The question which FUMC asks can be stated as follows:
Is the application of Section 23 (1)(c) of the Secondary Mortgage Act to non-purchase money adjustable rate second mortgage loans which FUMC plans to make preempted by GSDIA of 1982 and the relevant regulations issued thereunder?
On March 12, 1986, a letter from Mr. Lloyd C. Fell of the law firm Simpson & Moran representing FUMC was received by Commissioner Eugene W. Kuthy. The letter requested a declaratory ruling on the above-captioned question.
The sections of law to which the above question applies are as follows:
1. Section 23(1) of the Secondary Mortgage Act, as amended, MCLA 493.73(1):
Sec. 23 (1) An instrument evidencing or securing a secondary mortgage loan shall not contain any of the following:(a) A power of attorney to confess judgment.
(b) A provision by which the debtor waives rights accruing under this act, any federal law, or law of this state.
(c) Except for instruments permitted by subsection (2), a requirement that an installment be substantially greater than a preceding installment.

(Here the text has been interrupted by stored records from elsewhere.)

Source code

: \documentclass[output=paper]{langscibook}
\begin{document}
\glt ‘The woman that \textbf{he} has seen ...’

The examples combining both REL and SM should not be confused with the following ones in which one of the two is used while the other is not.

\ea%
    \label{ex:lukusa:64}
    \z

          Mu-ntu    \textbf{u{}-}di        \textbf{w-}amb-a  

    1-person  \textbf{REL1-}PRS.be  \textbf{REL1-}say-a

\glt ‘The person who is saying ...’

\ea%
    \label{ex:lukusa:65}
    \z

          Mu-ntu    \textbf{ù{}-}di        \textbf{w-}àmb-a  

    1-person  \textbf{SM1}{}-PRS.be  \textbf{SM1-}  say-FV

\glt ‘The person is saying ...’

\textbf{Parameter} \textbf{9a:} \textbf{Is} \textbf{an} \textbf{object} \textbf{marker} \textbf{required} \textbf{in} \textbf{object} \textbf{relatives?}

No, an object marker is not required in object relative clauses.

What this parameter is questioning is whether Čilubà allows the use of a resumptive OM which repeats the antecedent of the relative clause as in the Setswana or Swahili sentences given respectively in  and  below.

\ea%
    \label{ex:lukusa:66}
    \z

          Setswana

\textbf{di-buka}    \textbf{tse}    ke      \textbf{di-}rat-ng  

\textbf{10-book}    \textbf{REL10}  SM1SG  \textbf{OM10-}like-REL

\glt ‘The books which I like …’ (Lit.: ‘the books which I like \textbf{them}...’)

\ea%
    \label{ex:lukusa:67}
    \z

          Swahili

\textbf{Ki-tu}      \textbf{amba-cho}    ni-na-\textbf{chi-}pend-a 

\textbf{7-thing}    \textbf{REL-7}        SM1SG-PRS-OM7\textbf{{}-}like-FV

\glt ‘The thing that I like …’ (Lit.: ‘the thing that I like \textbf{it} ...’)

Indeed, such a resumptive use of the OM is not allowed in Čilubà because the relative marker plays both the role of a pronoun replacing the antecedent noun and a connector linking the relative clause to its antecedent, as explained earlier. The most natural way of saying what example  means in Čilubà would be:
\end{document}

(d) An assignment of or order for the payment of salary, wages, commissions, or other compensation for services, or any part thereof, earned or to be earned.
(e) Shall not compel, encourage or induce a borrower to incorporate to evade the provisions of this act.
(f) A provision by which a debtor agrees to pay damages absent a judgment by a court.
2. Section 804 (a) of the GSDIA of 1982, Pub. L. 97-320:
Sec. 804 (a) In order to prevent discrimination against state-chartered depository institutions, and other non-federally chartered housing creditors, with respect to making, purchasing, and enforcing alternative mortgage transactions, housing creditors may make, purchase, and enforce alternative mortgage transactions, except that this section shall apply:(1) with respect to banks, only to transactions made in accordance with regulations governing alternative mortgage transactions as issued by the Comptroller of the Currency for national banks, to the extent that such regulations are authorized by rulemaking authority granted to the Comptroller of the Currency with regard to national banks under laws other than this section:
(2) with respect to credit unions, only to transactions made in accordance with regulations governing alternative mortgage transactions as issued by the National Credit Union Administration Board for Federal credit unions, to the extent that such regulations are authorized by rulemaking authority granted to the National Credit Union Administration with regard to Federal credit unions under laws other than this section; and
(3) with respect to all other housing creditors, including without limitation, savings and loan associations, mutual savings banks, and savings banks, only to transactions made in accordance with regulations governing alternative mortgage transactions as issued by the Federal Home Loan Bank Board for federally chartered savings and loan associations, to the extent that such regulations are authorized by rulemaking authority granted to the Federal Home Loan Bank Board with regard to federally chartered savings and loan associations under laws other than this section.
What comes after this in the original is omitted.